Code doesn't handle well exceptions stringified with trailing new lines

[mpantelimon]

Currently there's a vulnerability in the code in that exceptions stringified to texts which end with a new line character mess up Apt's messaging system.

This happens because in APTMessage.encode() a new line is added to each header, even if that header already contained a trailing new line. Two successive new line characters seem to make Apt unable to decode the message properly, hence displaying incorrect error messages.

This may not be the case with the current code, but I bumped into this situation when throwing a Boto S3ResponseError, which happen to stringify like this:

def __str__(self):
    return '%s: %s %s\n%s' % (self.__class__.__name__, self.status, self.reason, self.body)

In my case the body of the exception was empty, leading to a text ending with a new line.

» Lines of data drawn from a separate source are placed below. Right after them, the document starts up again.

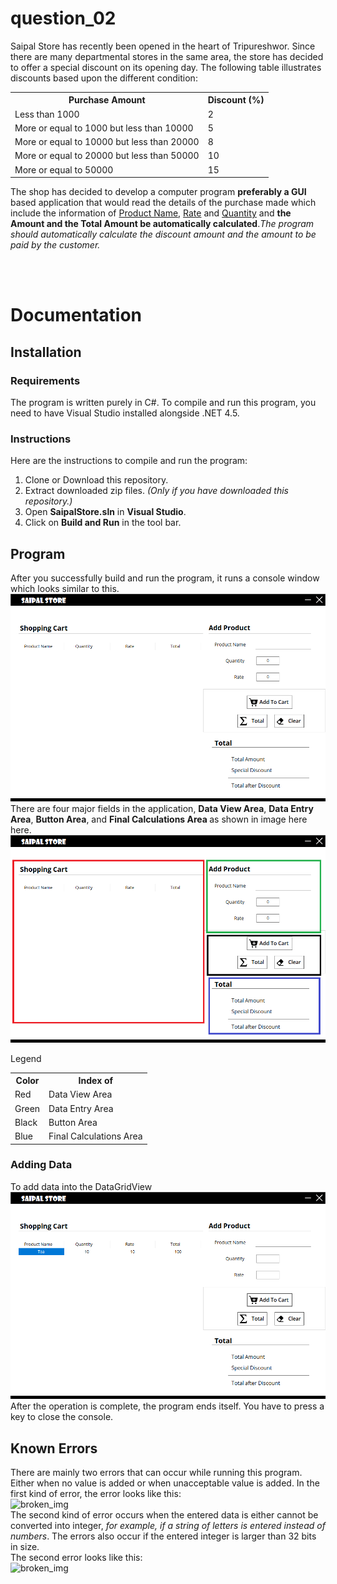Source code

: # question_02
<p>Saipal Store has recently been opened in the heart of Tripureshwor. Since there are many departmental stores in the
  same area, the store has decided to offer a special discount on its opening day. The following table illustrates
  discounts based upon the different condition:
</p>
<table>
  <tr>
    <th>Purchase Amount</th>
    <th>Discount (%)</th>
  </tr>
  <tr>
    <td>Less than 1000</td>
    <td>2</td>
  </tr>
  <tr>
    <td>More or equal to 1000 but less than 10000</td>
    <td>5</td>
  </tr>
  <tr>
    <td>More or equal to 10000 but less than 20000</td>
    <td>8</td>
  </tr>
  <tr>
    <td>More or equal to 20000 but less than 50000</td>
    <td>10</td>
  </tr>
  <tr>
    <td> More or equal to 50000</td>
    <td>15</td>
  </tr>
</table>
<p>
  The shop has decided to develop a computer program <b>preferably a GUI</b> based application that would read the
  details of the purchase made which include the information of <ins>Product Name</ins>, <ins>Rate</ins> and
  <ins>Quantity</ins> and <b>the Amount and the Total Amount be automatically calculated</b>.<i>The program should
    automatically calculate the discount amount and the amount to be paid by the customer.</i>
</p><br><br>
<h1>Documentation</h1>
<h2>Installation</h2>
<h3>Requirements</h3>
<p>
  The program is written purely in C#. To compile and run this program, you need to have Visual Studio installed
  alongside .NET 4.5.
</p>
<h3>Instructions</h3>
<p>
  Here are the instructions to compile and run the program:
  <ol>
    <li>Clone or Download this repository.</li>
    <li>Extract downloaded zip files. <i>(Only if you have downloaded this repository.)</i></li>
    <li>Open <b>SaipalStore.sln</b> in <b>Visual Studio</b>. </li>
    <li>Click on <b>Build and Run</b> in the tool bar.</li>
  </ol>
</p>
<h2>Program</h2>
<p>After you successfully build and run the program, it runs a console window which looks similar to this.<br>
  <img src="images/screen1.png" alt="broken_img"><br>
  There are four major fields in the application, <b>Data View Area</b>, <b>
    Data Entry Area</b>, <b>Button Area</b>, and <b>Final Calculations Area
  </b> as shown in image here here. <br>
  <img src="images/screen1(labels).png" alt="broken_img">
  <br>
  <table>
    <thead>Legend</thead>
    <tr>
      <th>Color</th>
      <th>Index of</th>
    </tr>
    <tr>
      <td>Red</td>
      <td>Data View Area</td>
    </tr>
    <tr>
      <td>Green</td>
      <td>Data Entry Area</td>
    </tr>
    <tr>
      <td>Black</td>
      <td>Button Area</td>
    </tr>
    <tr>
      <td>Blue</td>
      <td>Final Calculations Area</td>
    </tr>
  </table>
  <h3>Adding Data</h3>
  To add data into the DataGridView
  <img src="images/screen2.png" alt="broken_img"><br>
  After the operation is complete, the program ends itself. You have to press a key to close the console.
</p>
<h2>Known Errors</h2>
<p>
  There are mainly two errors that can occur while running this program. Either when no value is added or when
  unacceptable value is added. In the first kind of error, the error looks like this: <br>
  <img src="images/error1.png" alt="broken_img"><br>
  The second kind of error occurs when the entered data is either cannot be converted into integer, <i>for example, if
    a string of letters is entered instead of numbers</i>. The errors also occur if the entered integer is larger
  than 32 bits in size. <br>
  The second error looks like this: <br>
  <img src="images/error2.png" alt="broken_img"><br>
</p>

So the following mind-blowing thing happened:

---

Case A

Code:

except S3ResponseError as e:
    raise Exception("something")

Outcome:

root@machine:/usr/lib/apt/methods# apt-get update
Err s3://some-bucket.s3.amazonaws.com stable/main amd64 Packages
Exception: something

---

Case B

Code:

except S3ResponseError as e:
    raise Exception("something " + str(e))

Outcome:

root@machine:/usr/lib/apt/methods# apt-get update
E: Method gave invalid 400 URI Failure message
E: Invalid message from method s3: URI: s3://somebucket.s3.amazonaws.com/dists/stable/InRelease

[vorlock]

Thx for reporting this issue I'll try to have a look at it when will find a bit of time.